「本大人聽著不像是什麼好話嘞,反派後麵問他是不是什麼不好的事,他隻說了一句事在人為。」
金珠珠倒是也沒和她太客氣,畢竟自己等下說不準還得和她探討一下那三個字的唇語到底是什麼。
事在人為……
這番話成功引起了水清鳶的警惕心。
有關魚鏡淵原本的生命走向,到如今看上去一切正常的狀況,都是“事在人為”的結果。
隻看,是什麼人在“為”了。
兩個人從溪水裡帶走了許多石子,這些各種各樣的石子被通通放入了沐尾居院中的水池下麵。
此時天色漸暗,遠方的叢峰都被天邊的雲霞染成了黛色,再過不久,昏暗的夜色就會全然在這天空中鋪好。

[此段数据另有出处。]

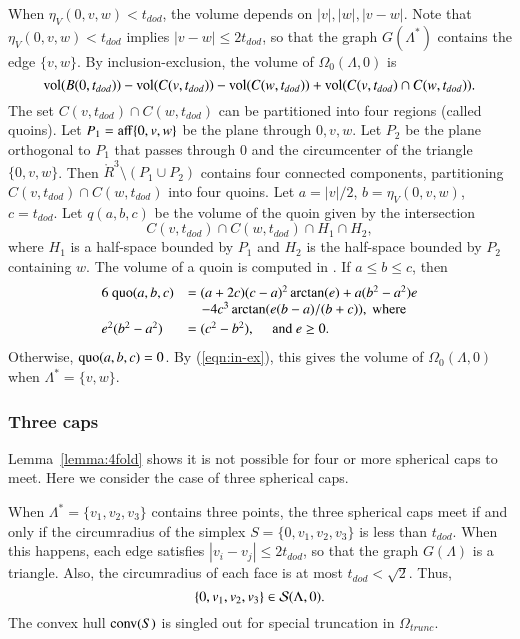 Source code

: \documentclass{article} %
\begin{document}
When $\eta_V(0,v,w) < t_{dod}$, the volume depends on
$|v|,|w|,|v-w|$.  Note that $\eta_V(0,v,w) < t_{dod}$ implies
$|v-w|\le 2t_{dod}$, so that the graph $G(\Lambda^*)$ contains
the edge $\{v,w\}$.
By inclusion-exclusion, the volume of $\Omega_0(\Lambda,0)$ is
\begin{equation}\label{eqn:in-ex}
  {\operatorname{vol}}(B(0,t_{dod})) - {\operatorname{vol}}(C(v,t_{dod})) - {\operatorname{vol}}(C(w,t_{dod})) +
  {\operatorname{vol}}(C(v,t_{dod}) \cap C(w,t_{dod})).
\end{equation}
The set $C(v,t_{dod})\cap C(w,t_{dod})$ can be partitioned into four
regions (called quoins). Let $P_1={\operatorname{aff}}\{0,v,w\}$ be the plane through $0,v,w$. Let
$P_2$ be the plane orthogonal to $P_1$ that passes through $0$ and the
circumcenter of the triangle $\{0,v,w\}$. Then $\ring{R}^3\setminus
(P_1\cup P_2)$ contains four connected components, partitioning
$C(v,t_{dod})\cap C(w,t_{dod})$ into four quoins. Let $a=|v|/2$,
$b=\eta_V(0,v,w)$, $c=t_{dod}$. Let $q(a,b,c)$ be the volume of the
quoin given by the intersection
$$C(v,t_{dod})\cap C(w,t_{dod}) \cap H_1 \cap H_2,$$
where $H_1$ is a half-space bounded by $P_1$ and $H_2$ is
the half-space bounded by $P_2$ containing $w$.
The volume of a quoin is computed in \cite[\S7.3]{Hales:2006:DCG}.
If $a\le b\le c$, then 
\begin{equation}
\begin{array}{lll}
6\ {\operatorname{quo}}(a,b,c) &= (a+2c) (c-a)^2 \arctan(e) + a(b^2-a^2) e \\
&\quad - 4c^3 \arctan(e(b-a)/(b+c)),\text{ where}\\ [0.5ex]
e^2 (b^2-a^2)&= (c^2 - b^2), \quad \text{ and } e\ge 0.
\end{array}
\end{equation}
Otherwise, ${\operatorname{quo}}(a,b,c) = 0$.  By (\ref{eqn:in-ex}), this gives
the volume of $\Omega_0(\Lambda,0)$ when $\Lambda^*=\{v,w\}$.

\subsubsection{Three caps}

Lemma~\ref{lemma:4fold} shows it is not possible for four or more
spherical caps to meet.  Here we consider the case of three spherical
caps.

When $\Lambda^*=\{v_1,v_2,v_3\}$ contains three points, the three
spherical caps meet if and only if the circumradius of the simplex
$S=\{0,v_1,v_2,v_3\}$ is less than $t_{dod}$. When this happens, each
edge satisfies $|v_i-v_j|\le 2t_{dod}$, so that the graph $G(\Lambda)$ is a
triangle. Also, the circumradius of each face is at most $t_{dod} <
\sqrt2$. Thus,
$$\{0,v_1,v_2,v_3\}\in{\mathcal S}(\Lambda,0).$$
The convex hull ${\operatorname{conv}}(S)$ is singled out for special truncation in
$\Omega_{trunc}$.
\end{document}
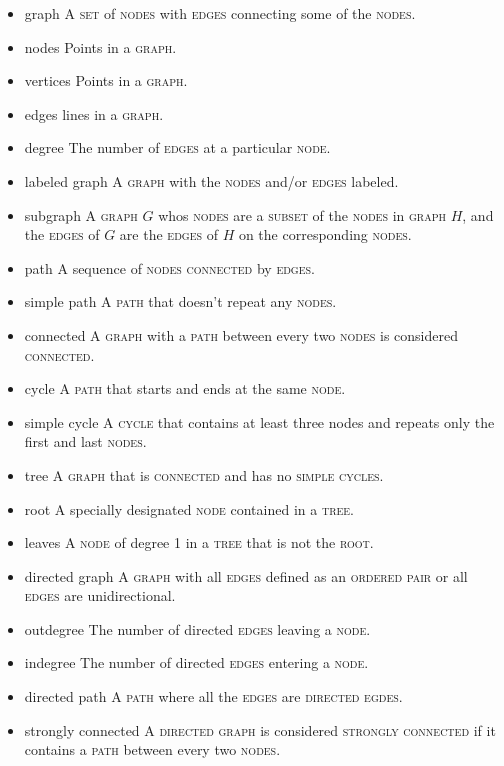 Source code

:\documentclass{article}
\newcommand{\term}[1]{\textsc{#1}}
\begin{document}
\bigskip \indent
\begin{itemize}
\item graph
  \subitem A \term{set} of \term{nodes} with \term{edges} connecting some of the \term{nodes}.
\item nodes
  \subitem Points in a \term{graph}.
\item vertices
  \subitem Points in a \term{graph}.
\item edges
  \subitem lines in a \term{graph}.
\item degree
  \subitem The number of \term{edges} at a particular \term{node}.
\item labeled graph
  \subitem A \term{graph} with the \term{nodes} and/or \term{edges} labeled.
\item subgraph
  \subitem A \term{graph} $G$ whos \term{nodes} are a \term{subset} of the \term{nodes} in \term{graph} $H$, and the \term{edges} of $G$ are the \term{edges} of $H$ on the corresponding \term{nodes}.
\item path
  \subitem A sequence of \term{nodes} \term{connected} by \term{edges}.
\item simple path
  \subitem A \term{path} that doesn't repeat any \term{nodes}.
\item connected
  \subitem A \term{graph} with a \term{path} between every two \term{nodes} is considered \term{connected}.
\item cycle
  \subitem A \term{path} that starts and ends at the same \term{node}.
\item simple cycle
  \subitem A \term{cycle} that contains at least three nodes and repeats only the first and last \term{nodes}.
\item tree
  \subitem A \term{graph} that is \term{connected} and has no \term{simple cycles}.
\item root
  \subitem A specially designated \term{node} contained in a \term{tree}.
\item leaves
  \subitem A \term{node} of degree 1 in a \term{tree} that is not the \term{root}.
\item directed graph
  \subitem A \term{graph} with all \term{edges} defined as an \term{ordered pair} or all \term{edges} are unidirectional.
\item outdegree
  \subitem The number of directed \term{edges} leaving a \term{node}.
\item indegree
  \subitem The number of directed \term{edges} entering a \term{node}.
\item directed path
  \subitem A \term{path} where all the \term{edges} are \term{directed egdes}.
\item strongly connected
  \subitem A \term{directed graph} is considered \term{strongly connected} if it contains a \term{path} between every two \term{nodes}.
\end{itemize}
   
\end{document}
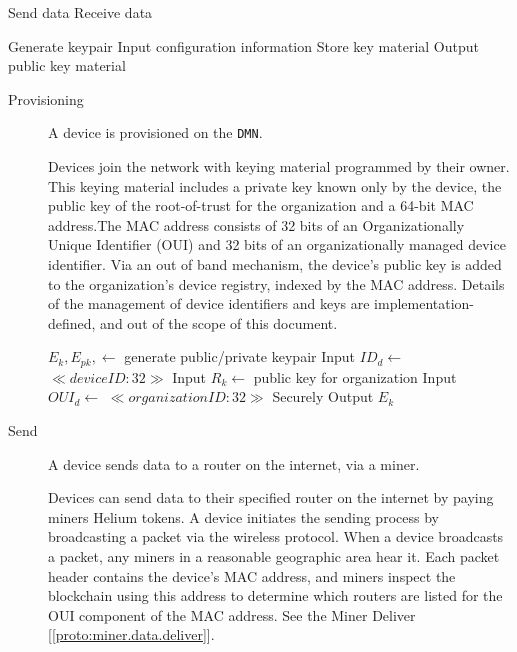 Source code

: \documentclass[10pt, nonatbib, nocopyrightspace, reprint]{sigplanconf}
\newenvironment{protocol}[2]{
  \begin{algorithm}[!htb]
    \DontPrintSemicolon
    \caption{#1}\label{#2}
}{
  \end{algorithm}
  \FloatBarrier
}
\newcommand{\protoref}[1]{[\autoref{#1}]}
\begin{document}
\begin{protocol}{Device Protocol Overview}{proto:device}

   {
    Send data \;
    Receive data \;
  }

   {
    Generate keypair \;
    Input configuration information \;
    Store key material \;
    Output public key material \;
  }
\end{protocol}


\begin{description}
  \item [Provisioning] A device is provisioned on the \verb|DMN|.

    Devices join the network with keying material programmed by their owner. This keying material includes a private key known only by the device, the public key of the root-of-trust for the organization and a 64-bit MAC address.The MAC address consists of 32 bits of an Organizationally Unique Identifier (OUI) and 32 bits of an organizationally managed device identifier. Via an out of band mechanism, the device's public key is added to the organization's device registry, indexed by the MAC address. Details of the management of device identifiers and keys are implementation-defined, and out of the scope of this document.

    \begin{protocol}{Device Provisioning}{proto:device.provision}

       {
        $E_k, E_{pk}, \leftarrow $ generate public/private keypair \;
        Input ${ID}_d \leftarrow $ $ \ll device ID:32 \gg $ \;
        Input $R_k \leftarrow $ public key for organization \;
        Input ${OUI}_d \leftarrow $ $ \ll organization ID:32 \gg $ \;
        \BlankLine
        Securely  \;
        \BlankLine
        Output $E_k$ \;
      }
    \end{protocol}


  \item [Send] A device sends data to a router on the internet, via a miner.

    Devices can send data to their specified router on the internet by paying miners Helium tokens.
    A device initiates the sending process by broadcasting a packet via the wireless protocol. When a device broadcasts a packet, any miners in a reasonable geographic area hear it. Each packet header contains the device's MAC address, and miners inspect the blockchain using this address to determine which routers are listed for the OUI component of the MAC address. See the Miner Deliver \protoref{proto:miner.data.deliver}.


\end{description}
\end{document}

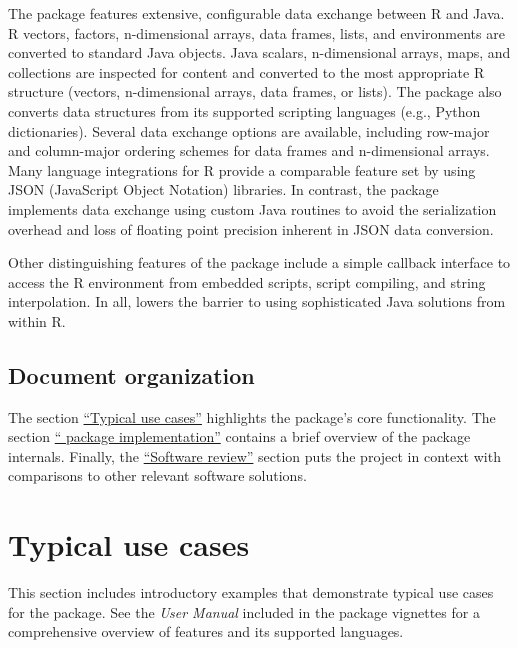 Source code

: The  package features extensive, configurable data exchange between R and Java. R vectors, factors, n-dimensional arrays, data frames, lists, and environments are converted to standard Java objects. Java scalars, n-dimensional arrays, maps, and collections are inspected for content and converted to the most appropriate R structure (vectors, n-dimensional arrays, data frames, or lists). The  package also converts data structures from its supported scripting languages (e.g., Python dictionaries). Several data exchange options are available, including row-major and column-major ordering schemes for data frames and n-dimensional arrays. Many language integrations for R provide a comparable feature set by using JSON (JavaScript Object Notation) libraries. In contrast, the  package implements data exchange using custom Java routines to avoid the serialization overhead and loss of floating point precision inherent in JSON data conversion.

Other distinguishing features of the  package include a simple callback interface to access the R environment from embedded scripts, script compiling, and string interpolation. In all,  lowers the barrier to using sophisticated Java solutions from within R.

\subsection{Document organization}

The section \hyperlink{typical-use-cases}{``Typical use cases''} highlights the  package's core functionality. The section \hyperlink{the-jsr223-package-implementation}{`` package implementation''} contains a brief overview of the package internals. Finally, the  \hyperlink{software-review}{``Software review''} section puts the  project in context with comparisons to other relevant software solutions.

\hypertarget{typical-use-cases}{}
\section{Typical use cases}

This section includes introductory examples that demonstrate typical use cases for the  package. See the \textit{ User Manual} included in the package vignettes for a comprehensive overview of  features and its supported languages.

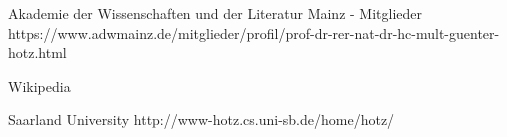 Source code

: Akademie der Wissenschaften und der Literatur Mainz - Mitglieder
https://www.adwmainz.de/mitglieder/profil/prof-dr-rer-nat-dr-hc-mult-guenter-hotz.html

Wikipedia

Saarland University
http://www-hotz.cs.uni-sb.de/home/hotz/ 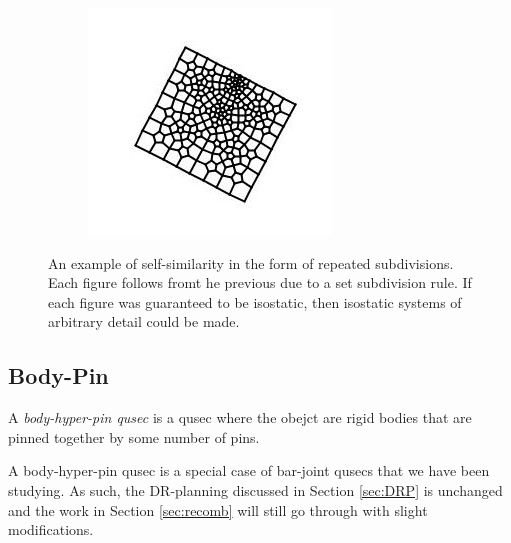 \begin{figure}
\begin{subfigure}{0.25\linewidth}
    \end{subfigure}
    \begin{subfigure}{0.4\linewidth}
        \includegraphics[width=\linewidth]{img/pentl3}
    \end{subfigure}
    \caption{An example of self-similarity in the form of repeated subdivisions. Each figure follows fromt he previous due to a set subdivision rule. If each figure was guaranteed to be isostatic, then isostatic systems of arbitrary detail could be made.}
    \label{fig:subdivision}
\end{figure}

\subsection{Body-Pin}


\begin{definition}
    A \emph{body-hyper-pin qusec} is a qusec where the obejct are rigid bodies that are pinned together by some number of pins.
\end{definition}

\begin{remark}
    A body-hyper-pin qusec is a special case of bar-joint qusecs that we have been studying. As such, the DR-planning discussed in Section \ref{sec:DRP} is unchanged and the work in Section \ref{sec:recomb} will still go through with slight modifications.
\end{remark}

季山淮還是沒要他這裡養得好好的魚,怕自己帶回去也養不好,等下養死了。
它們兩個還是在這池子裡好好待著吧。
“……姐姐,你要試一試那個酒嗎?”
進了屋,將東西放在桌上時,魚鏡淵悄悄地看了她一眼,手上動作略顯局促。
兩個人在回來的路上碰到了出來找他們的季山淮,他笑意盈盈地提起了他的酒:「正好我們一起把那些酒喝掉,也算是順便為我的愛寵敬上一杯了!」
魚鏡淵當即脊背僵硬住,察覺到她在看自己,心中更加不安,連忙婉拒:「我姐姐她不喜歡喝酒,我們還是不喝了……」
「那你跟我喝也行啊,你喝酒不是挺厲害的嗎?走走走。」
季山淮沒理解到他的真正含義,而是順著這句話的表麵意思轉換了思路,哈哈笑著拍拍他的肩膀。
「……姐姐?」
咽了咽口水,魚鏡淵僵硬地轉過頭去,看似是在詢問她的意見,實際上隻覺得自己心都死了。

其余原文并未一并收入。